WORK INSTRUCTIONS:
Restate the entries below in full, exactly as they read, but without pictures.

EXCERPTED DATA:
#####

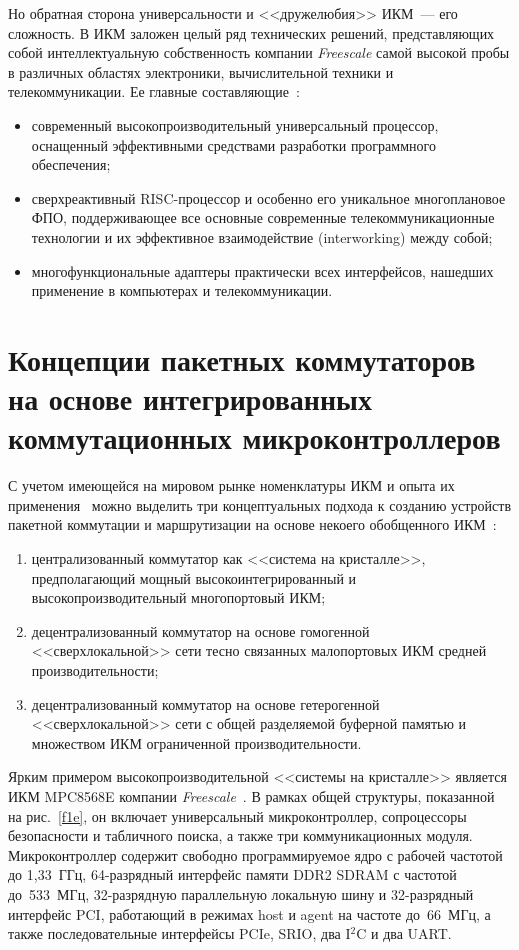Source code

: \begin{multicols}{2}
     Но обратная сторона универсальности и <<дружелюбия>> ИКМ~--- его сложность. В 
ИКМ заложен целый ряд технических решений, представляющих собой интеллектуальную 
собственность компании \textit{Freescale} самой высокой пробы в различных областях 
электроники, вычислительной техники и телекоммуникации. Ее главные 
составляющие~\cite{8e}:
     \begin{itemize}
\item современный высокопроизводительный универсальный процессор, оснащенный 
эффективными средствами разработки программного обеспечения;
\item сверхреактивный RISC-процессор и особенно его уникальное многоплановое ФПО, 
поддерживающее все основные современные телекоммуникационные технологии и их 
эффективное взаимодействие (interworking) между собой;

\item многофункциональные адаптеры практически всех интерфейсов, нашедших 
применение в компьютерах и телекоммуникации.
\end{itemize}

\section{Концепции пакетных коммутаторов на основе интегрированных коммутационных
 микроконтроллеров}
     
     С учетом имеющейся на мировом рынке номенклатуры ИКМ и опыта их 
применения~\cite{3e, 6e} можно выделить три концептуальных подхода к созданию 
устройств пакетной коммутации и маршрутизации на основе некоего обобщенного 
ИКМ~\cite{1e, 2e}:
     \begin{enumerate}[(1)]
\item централизованный коммутатор как <<система на кристалле>>, предполагающий 
мощный высокоинтегрированный и высокопроизводительный многопортовый ИКМ;
\item децентрализованный коммутатор на основе гомогенной <<сверхлокальной>> сети 
тесно связанных малопортовых ИКМ средней производительности;

\item децентрализованный коммутатор на основе гетерогенной <<сверхлокальной>> сети с 
общей разделяемой буферной памятью и множеством ИКМ ограниченной 
производительности.
\end{enumerate}

     Ярким примером высокопроизводительной <<системы на кристалле>> является ИКМ 
MPC8568E компании \textit{Freescale}~\cite{11e}. В рамках общей структуры, показанной на 
рис.~\ref{f1e}, он включает универсальный микроконтроллер, сопроцессоры безопас\-ности и 
табличного поиска, а также три коммуникационных модуля. Микроконтроллер содержит 
свободно программируемое ядро с рабочей частотой до 1,33~ГГц, 64-раз\-ряд\-ный интерфейс 
памяти DDR2 SDRAM с частотой до~533~МГц, 32-раз\-ряд\-ную параллельную локальную 
шину и 32-раз\-ряд\-ный интерфейс PCI, работающий в режимах host и agent на частоте до~66~МГц, 
а также последовательные интерфейсы PCIe, SRIO, два I$^2$C и два UART.
     

\end{multicols}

#####

YOUR RESPONSE:
Source code

: \begin{multicols}{2}
     Но обратная сторона универсальности и <<дружелюбия>> ИКМ~--- его сложность. В 
ИКМ заложен целый ряд технических решений, представляющих собой интеллектуальную 
собственность компании \textit{Freescale} самой высокой пробы в различных областях 
электроники, вычислительной техники и телекоммуникации. Ее главные 
составляющие~\cite{8e}:
     \begin{itemize}
\item современный высокопроизводительный универсальный процессор, оснащенный 
эффективными средствами разработки программного обеспечения;
\item сверхреактивный RISC-процессор и особенно его уникальное многоплановое ФПО, 
поддерживающее все основные современные телекоммуникационные технологии и их 
эффективное взаимодействие (interworking) между собой;

\item многофункциональные адаптеры практически всех интерфейсов, нашедших 
применение в компьютерах и телекоммуникации.
\end{itemize}

\section{Концепции пакетных коммутаторов на основе интегрированных коммутационных
 микроконтроллеров}
     
     С учетом имеющейся на мировом рынке номенклатуры ИКМ и опыта их 
применения~\cite{3e, 6e} можно выделить три концептуальных подхода к созданию 
устройств пакетной коммутации и маршрутизации на основе некоего обобщенного 
ИКМ~\cite{1e, 2e}:
     \begin{enumerate}[(1)]
\item централизованный коммутатор как <<система на кристалле>>, предполагающий 
мощный высокоинтегрированный и высокопроизводительный многопортовый ИКМ;
\item децентрализованный коммутатор на основе гомогенной <<сверхлокальной>> сети 
тесно связанных малопортовых ИКМ средней производительности;

\item децентрализованный коммутатор на основе гетерогенной <<сверхлокальной>> сети с 
общей разделяемой буферной памятью и множеством ИКМ ограниченной 
производительности.
\end{enumerate}

     Ярким примером высокопроизводительной <<системы на кристалле>> является ИКМ 
MPC8568E компании \textit{Freescale}~\cite{11e}. В рамках общей структуры, показанной на 
рис.~\ref{f1e}, он включает универсальный микроконтроллер, сопроцессоры безопас\-ности и 
табличного поиска, а также три коммуникационных модуля. Микроконтроллер содержит 
свободно программируемое ядро с рабочей частотой до 1,33~ГГц, 64-раз\-ряд\-ный интерфейс 
памяти DDR2 SDRAM с частотой до~533~МГц, 32-раз\-ряд\-ную параллельную локальную 
шину и 32-раз\-ряд\-ный интерфейс PCI, работающий в режимах host и agent на частоте до~66~МГц, 
а также последовательные интерфейсы PCIe, SRIO, два I$^2$C и два UART.
     

\end{multicols}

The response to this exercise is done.